◆ Prompt ◆
Without the pictures, give the records again exactly as they appear.

-- Materials provided follows --

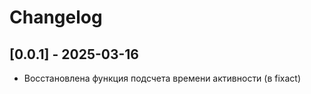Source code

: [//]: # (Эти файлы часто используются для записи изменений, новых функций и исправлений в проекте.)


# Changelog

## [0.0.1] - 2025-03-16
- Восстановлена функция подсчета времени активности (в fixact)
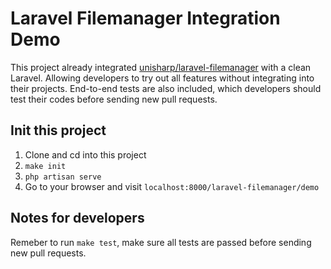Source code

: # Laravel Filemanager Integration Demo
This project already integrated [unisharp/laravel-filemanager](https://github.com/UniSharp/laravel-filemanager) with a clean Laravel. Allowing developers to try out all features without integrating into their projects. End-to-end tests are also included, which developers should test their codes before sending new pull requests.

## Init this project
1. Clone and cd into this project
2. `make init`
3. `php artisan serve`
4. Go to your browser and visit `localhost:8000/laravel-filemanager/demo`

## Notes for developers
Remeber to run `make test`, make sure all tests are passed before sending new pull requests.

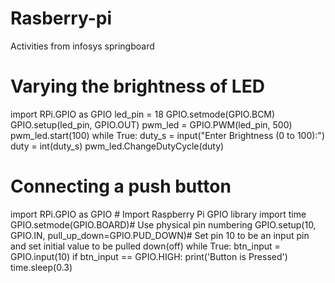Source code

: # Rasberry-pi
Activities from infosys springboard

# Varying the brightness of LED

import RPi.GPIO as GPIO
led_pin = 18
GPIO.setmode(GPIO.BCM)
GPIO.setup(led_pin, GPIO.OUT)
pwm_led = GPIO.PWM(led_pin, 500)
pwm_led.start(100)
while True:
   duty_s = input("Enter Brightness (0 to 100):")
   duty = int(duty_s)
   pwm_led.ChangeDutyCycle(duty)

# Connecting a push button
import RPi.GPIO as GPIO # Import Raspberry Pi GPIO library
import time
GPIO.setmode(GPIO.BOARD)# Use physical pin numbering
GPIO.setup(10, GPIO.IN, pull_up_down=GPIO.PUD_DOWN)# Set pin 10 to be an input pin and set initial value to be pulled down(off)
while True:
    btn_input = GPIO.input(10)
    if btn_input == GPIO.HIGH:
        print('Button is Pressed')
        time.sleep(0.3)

-- Materials provided concluded --

◆ Response box ◆
Source code

: [//]: # (Эти файлы часто используются для записи изменений, новых функций и исправлений в проекте.)


# Changelog

## [0.0.1] - 2025-03-16
- Восстановлена функция подсчета времени активности (в fixact)
Source code

: # Laravel Filemanager Integration Demo
This project already integrated [unisharp/laravel-filemanager](https://github.com/UniSharp/laravel-filemanager) with a clean Laravel. Allowing developers to try out all features without integrating into their projects. End-to-end tests are also included, which developers should test their codes before sending new pull requests.

## Init this project
1. Clone and cd into this project
2. `make init`
3. `php artisan serve`
4. Go to your browser and visit `localhost:8000/laravel-filemanager/demo`

## Notes for developers
Remeber to run `make test`, make sure all tests are passed before sending new pull requests.

Source code

: # Rasberry-pi
Activities from infosys springboard

# Varying the brightness of LED

import RPi.GPIO as GPIO
led_pin = 18
GPIO.setmode(GPIO.BCM)
GPIO.setup(led_pin, GPIO.OUT)
pwm_led = GPIO.PWM(led_pin, 500)
pwm_led.start(100)
while True:
   duty_s = input("Enter Brightness (0 to 100):")
   duty = int(duty_s)
   pwm_led.ChangeDutyCycle(duty)

# Connecting a push button
import RPi.GPIO as GPIO # Import Raspberry Pi GPIO library
import time
GPIO.setmode(GPIO.BOARD)# Use physical pin numbering
GPIO.setup(10, GPIO.IN, pull_up_down=GPIO.PUD_DOWN)# Set pin 10 to be an input pin and set initial value to be pulled down(off)
while True:
    btn_input = GPIO.input(10)
    if btn_input == GPIO.HIGH:
        print('Button is Pressed')
        time.sleep(0.3)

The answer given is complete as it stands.